ABOUT THIS TASK: Would you restate every entry below word for word? Leave out the pictures.

[Rendered images with source text]
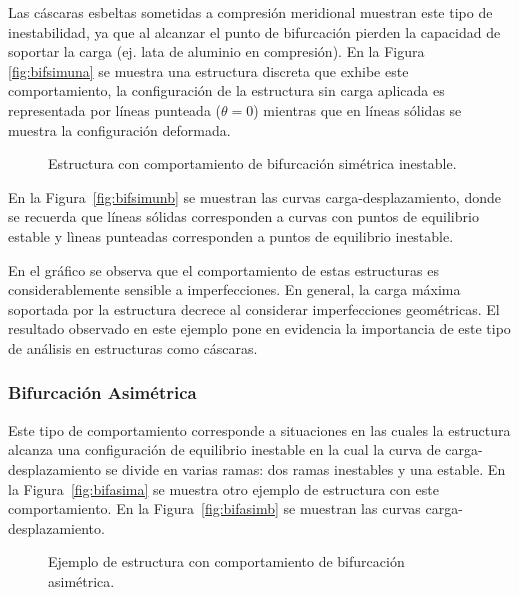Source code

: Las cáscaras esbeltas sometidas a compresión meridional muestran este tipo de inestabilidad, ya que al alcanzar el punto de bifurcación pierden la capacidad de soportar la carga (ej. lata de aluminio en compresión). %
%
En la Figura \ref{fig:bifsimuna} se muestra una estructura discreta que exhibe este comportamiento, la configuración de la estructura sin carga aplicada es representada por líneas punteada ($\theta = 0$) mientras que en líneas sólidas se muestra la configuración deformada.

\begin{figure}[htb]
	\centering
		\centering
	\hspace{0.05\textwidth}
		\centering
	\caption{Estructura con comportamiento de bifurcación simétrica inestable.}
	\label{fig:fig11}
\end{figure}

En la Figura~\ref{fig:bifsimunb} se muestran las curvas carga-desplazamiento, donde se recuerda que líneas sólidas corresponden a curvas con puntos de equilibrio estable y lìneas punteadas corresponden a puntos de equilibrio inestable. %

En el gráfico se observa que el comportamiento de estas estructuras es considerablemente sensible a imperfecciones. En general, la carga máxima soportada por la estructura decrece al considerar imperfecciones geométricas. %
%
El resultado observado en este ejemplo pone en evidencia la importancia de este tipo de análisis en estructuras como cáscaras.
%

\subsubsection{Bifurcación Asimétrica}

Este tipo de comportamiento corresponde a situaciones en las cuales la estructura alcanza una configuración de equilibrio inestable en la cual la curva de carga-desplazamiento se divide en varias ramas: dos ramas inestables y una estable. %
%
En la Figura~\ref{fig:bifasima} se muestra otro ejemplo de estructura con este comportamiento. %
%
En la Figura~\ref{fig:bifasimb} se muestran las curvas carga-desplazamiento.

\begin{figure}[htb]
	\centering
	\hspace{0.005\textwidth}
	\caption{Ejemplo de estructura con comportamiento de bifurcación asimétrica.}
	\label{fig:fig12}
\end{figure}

ANSWER:
Source code

: Las cáscaras esbeltas sometidas a compresión meridional muestran este tipo de inestabilidad, ya que al alcanzar el punto de bifurcación pierden la capacidad de soportar la carga (ej. lata de aluminio en compresión). %
%
En la Figura \ref{fig:bifsimuna} se muestra una estructura discreta que exhibe este comportamiento, la configuración de la estructura sin carga aplicada es representada por líneas punteada ($\theta = 0$) mientras que en líneas sólidas se muestra la configuración deformada.

\begin{figure}[htb]
	\centering
		\centering
	\hspace{0.05\textwidth}
		\centering
	\caption{Estructura con comportamiento de bifurcación simétrica inestable.}
	\label{fig:fig11}
\end{figure}

En la Figura~\ref{fig:bifsimunb} se muestran las curvas carga-desplazamiento, donde se recuerda que líneas sólidas corresponden a curvas con puntos de equilibrio estable y lìneas punteadas corresponden a puntos de equilibrio inestable. %

En el gráfico se observa que el comportamiento de estas estructuras es considerablemente sensible a imperfecciones. En general, la carga máxima soportada por la estructura decrece al considerar imperfecciones geométricas. %
%
El resultado observado en este ejemplo pone en evidencia la importancia de este tipo de análisis en estructuras como cáscaras.
%

\subsubsection{Bifurcación Asimétrica}

Este tipo de comportamiento corresponde a situaciones en las cuales la estructura alcanza una configuración de equilibrio inestable en la cual la curva de carga-desplazamiento se divide en varias ramas: dos ramas inestables y una estable. %
%
En la Figura~\ref{fig:bifasima} se muestra otro ejemplo de estructura con este comportamiento. %
%
En la Figura~\ref{fig:bifasimb} se muestran las curvas carga-desplazamiento.

\begin{figure}[htb]
	\centering
	\hspace{0.005\textwidth}
	\caption{Ejemplo de estructura con comportamiento de bifurcación asimétrica.}
	\label{fig:fig12}
\end{figure}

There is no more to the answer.